Колледж также пытался следить за общением студентов с Богом. Каждый день рано утром зве­нел звонок, призывая нас проснуться и уделить время личным молитвам и размышлениям. Если кого-то заставали в это время спящим, то ему приходилось написать реферат по какой-нибудь книге, вроде «Христианские секреты счастливой жизни». Интересно, понимала ли администрация далеко идущие последствия того, что подобные книги воспринимались как наказание?

Одни студенты бросали колледж, другие иде­ально соблюдали правила, а третьи учились обхо­дить их, ведя двойную жизнь. Я пережил это, отчасти благодаря воззрениям, которые приобрел, читая классический труд Ирвинга Гоффмана «Зак­рытые институты». Великий социолог изучал це­лый ряд заведений, которые он называл «закры­тыми заведениями», включая монастыри, частные пансионы, психиатрические больницы, тюрьмы и военные училища. Каждое из них имело длинный список обязательных правил, направленных на уничто­жение личности человека, которые использовались, чтобы подавить индивидуальность и заставить че­ловека подчиняться. Каждое представляло собой прекрасно отлаженную систему не-благодати.

Книга Гоффмана помогла мне взглянуть на биб­лейский колледж и на фундаментализм вообще как на контролируемую окружающую среду, как на субкультуру. Я испытывал негодование по по­воду этой среды, но теперь начал понимать, что каждый из нас растет в той или иной субкультуре.
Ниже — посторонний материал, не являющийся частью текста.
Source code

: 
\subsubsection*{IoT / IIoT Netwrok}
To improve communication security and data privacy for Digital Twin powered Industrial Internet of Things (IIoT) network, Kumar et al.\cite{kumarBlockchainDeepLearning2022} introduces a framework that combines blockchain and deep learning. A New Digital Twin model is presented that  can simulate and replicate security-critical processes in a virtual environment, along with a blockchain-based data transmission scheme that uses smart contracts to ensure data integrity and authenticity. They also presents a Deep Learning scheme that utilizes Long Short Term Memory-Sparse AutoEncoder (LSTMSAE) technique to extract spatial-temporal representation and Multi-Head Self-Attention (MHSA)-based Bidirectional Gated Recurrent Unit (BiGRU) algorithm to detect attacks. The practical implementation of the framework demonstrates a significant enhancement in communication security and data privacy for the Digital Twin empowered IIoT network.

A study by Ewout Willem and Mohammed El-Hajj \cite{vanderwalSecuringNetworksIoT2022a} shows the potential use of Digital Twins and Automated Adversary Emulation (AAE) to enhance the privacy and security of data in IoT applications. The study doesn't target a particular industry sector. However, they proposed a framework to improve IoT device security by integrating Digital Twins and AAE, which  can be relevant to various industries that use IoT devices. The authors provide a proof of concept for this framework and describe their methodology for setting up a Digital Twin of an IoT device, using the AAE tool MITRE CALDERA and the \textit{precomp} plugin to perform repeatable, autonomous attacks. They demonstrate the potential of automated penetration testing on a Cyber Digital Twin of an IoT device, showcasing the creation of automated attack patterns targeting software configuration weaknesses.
Некоторые из них (хасидские евреи, мусульманские фундаменталисты) гораздо более авторитар­ны, чем южные фундаменталисты; некоторые (го­родские банды, реакционные группы народного ополчения) гораздо более опасны; некоторые (суб­культура видеоигр/Эм-Ти-Ви) кажутся безобидны­ми, но могут на поверку оказаться коварными. Мое неприятие фундаментализма пошло на убыль, когда я увидел альтернативы.

Я стал рассматривать библейский колледж как своего рода академию.
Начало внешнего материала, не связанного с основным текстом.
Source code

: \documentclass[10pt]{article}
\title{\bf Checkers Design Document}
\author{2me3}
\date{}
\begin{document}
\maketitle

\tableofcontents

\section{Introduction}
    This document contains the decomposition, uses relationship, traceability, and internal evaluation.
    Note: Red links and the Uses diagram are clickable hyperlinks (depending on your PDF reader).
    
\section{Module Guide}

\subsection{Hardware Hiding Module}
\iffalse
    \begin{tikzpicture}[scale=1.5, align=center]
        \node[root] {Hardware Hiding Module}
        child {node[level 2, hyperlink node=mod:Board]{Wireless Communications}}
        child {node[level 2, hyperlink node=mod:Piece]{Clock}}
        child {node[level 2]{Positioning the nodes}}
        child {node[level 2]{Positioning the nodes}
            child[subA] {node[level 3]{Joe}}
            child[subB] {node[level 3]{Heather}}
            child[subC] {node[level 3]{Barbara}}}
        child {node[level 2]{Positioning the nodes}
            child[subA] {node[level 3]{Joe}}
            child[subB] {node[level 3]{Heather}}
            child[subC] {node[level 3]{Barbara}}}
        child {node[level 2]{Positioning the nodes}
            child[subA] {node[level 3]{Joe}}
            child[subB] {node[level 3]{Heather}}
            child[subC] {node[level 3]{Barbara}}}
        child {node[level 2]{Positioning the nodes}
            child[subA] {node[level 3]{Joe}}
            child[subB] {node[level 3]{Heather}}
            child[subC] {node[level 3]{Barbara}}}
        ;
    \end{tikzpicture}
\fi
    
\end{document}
Вест Пойнт для человеческого духа. Оба заве­дения требовали аккуратнее заправлять постель, носить волосы короче и вести себя дисциплини­рованнее, чем это было заведено в других школах. Если мне это не нравилось, то я мог пойти куда-нибудь еще. Оглядываясь назад в прошлое, могу сказать, что меня больше всего раздражала по­пытка администрации библейского колледжа со­относить свои правила с законом Божиим. В кни­ге правил поведения толщиной в шестьдесят шесть страниц (мы шутили, что в ней на каждую книгу Библии приходится по странице) и в церковных службах деканы и профессора тщательно стара­лись обосновать каждое правило библейскими принципами. Я кипел от возмущения по поводу их извращенных попыток осудить длинные воло­сы у мужчин, несмотря на то, что Иисус и боль­шинство библейских персонажей, которых мы изучали, вероятнее всего носили более длинные волосы, чем мы, и бороды по пояс. Правило, касавшееся длины волос, было скорее связано с возможностью оскорбить вкусы приверженцев на­шей религии, чем с какими-либо требованиями Писания, но никто не осмеливался признать это.
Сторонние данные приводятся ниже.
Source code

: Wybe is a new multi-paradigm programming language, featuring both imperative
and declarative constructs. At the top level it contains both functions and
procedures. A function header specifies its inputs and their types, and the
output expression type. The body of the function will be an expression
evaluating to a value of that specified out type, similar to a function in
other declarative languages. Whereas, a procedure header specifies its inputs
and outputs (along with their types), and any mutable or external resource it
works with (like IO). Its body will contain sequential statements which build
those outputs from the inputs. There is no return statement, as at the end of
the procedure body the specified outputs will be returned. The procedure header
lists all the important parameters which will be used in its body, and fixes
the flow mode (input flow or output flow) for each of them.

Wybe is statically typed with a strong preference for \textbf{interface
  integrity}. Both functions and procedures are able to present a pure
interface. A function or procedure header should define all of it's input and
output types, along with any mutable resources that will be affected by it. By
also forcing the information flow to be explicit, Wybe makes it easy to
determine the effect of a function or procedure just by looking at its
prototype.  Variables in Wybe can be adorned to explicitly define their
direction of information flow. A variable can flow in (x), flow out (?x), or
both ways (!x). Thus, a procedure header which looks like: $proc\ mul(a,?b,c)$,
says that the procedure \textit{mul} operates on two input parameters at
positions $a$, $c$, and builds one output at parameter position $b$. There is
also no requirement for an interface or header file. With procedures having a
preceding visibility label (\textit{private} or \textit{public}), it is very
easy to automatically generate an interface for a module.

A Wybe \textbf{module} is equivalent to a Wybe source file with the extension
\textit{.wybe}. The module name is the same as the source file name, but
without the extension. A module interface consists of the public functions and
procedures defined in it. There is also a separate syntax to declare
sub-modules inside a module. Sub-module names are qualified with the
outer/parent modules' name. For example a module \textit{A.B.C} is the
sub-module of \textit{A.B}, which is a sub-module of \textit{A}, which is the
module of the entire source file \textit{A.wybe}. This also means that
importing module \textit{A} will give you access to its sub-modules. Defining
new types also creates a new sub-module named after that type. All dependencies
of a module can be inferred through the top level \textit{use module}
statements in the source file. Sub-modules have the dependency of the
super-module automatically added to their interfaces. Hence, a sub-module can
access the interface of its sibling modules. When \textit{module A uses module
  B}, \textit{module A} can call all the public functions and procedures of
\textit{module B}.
Мне не удалось найти в Библии ни единого слова по поводу рок-музыки, длины юбок или курения сигарет, а запрет на употребление алкоголя ставит нас на сторону Иоанна Крестителя, но не Иисуса. Однако администрация этой школы делала попытку обоснованно представить все эти правила как часть Евангелия. Субкультура смеша­лась с Благой вестью Господа.

Следует пояснить, что теперь я во многом бла­годарен той суровости фундаментализма, которая, возможно, спасла меня от многих неприятностей. Строгий авторитаризм держит человека в рамках. Мы могли сбежать в кегельбан, но нам бы ни­когда не пришло в голову прикоснуться к спир­тному или — ни за что на свете! — к наркоти­кам. Хотя я и не могу найти в Библии ничего против табакокурения, я рад, что фундамента­лизм отпугнул меня от этого, еще до того, как начальник медицинского управления произнес свою замечательную речь.

Короче говоря, у меня нет претензий к этим частным правилам, но есть претензии к тому, каким образом они преподносились. У меня было постоянное удручающее ощущение, что следова­ние этому надуманному кодексу поведения было способом удовлетворить Бога — более того, заста­вить Бога полюбить меня. Мне потребовались годы, чтобы освободить Евангелие от субкультуры, в которой я впервые с ним столкнулся. К сожале­нию, многие из моих друзей оставили эти попыт­ки, так никогда и не придя к Иисусу, поскольку мелочность церкви закрыла им путь.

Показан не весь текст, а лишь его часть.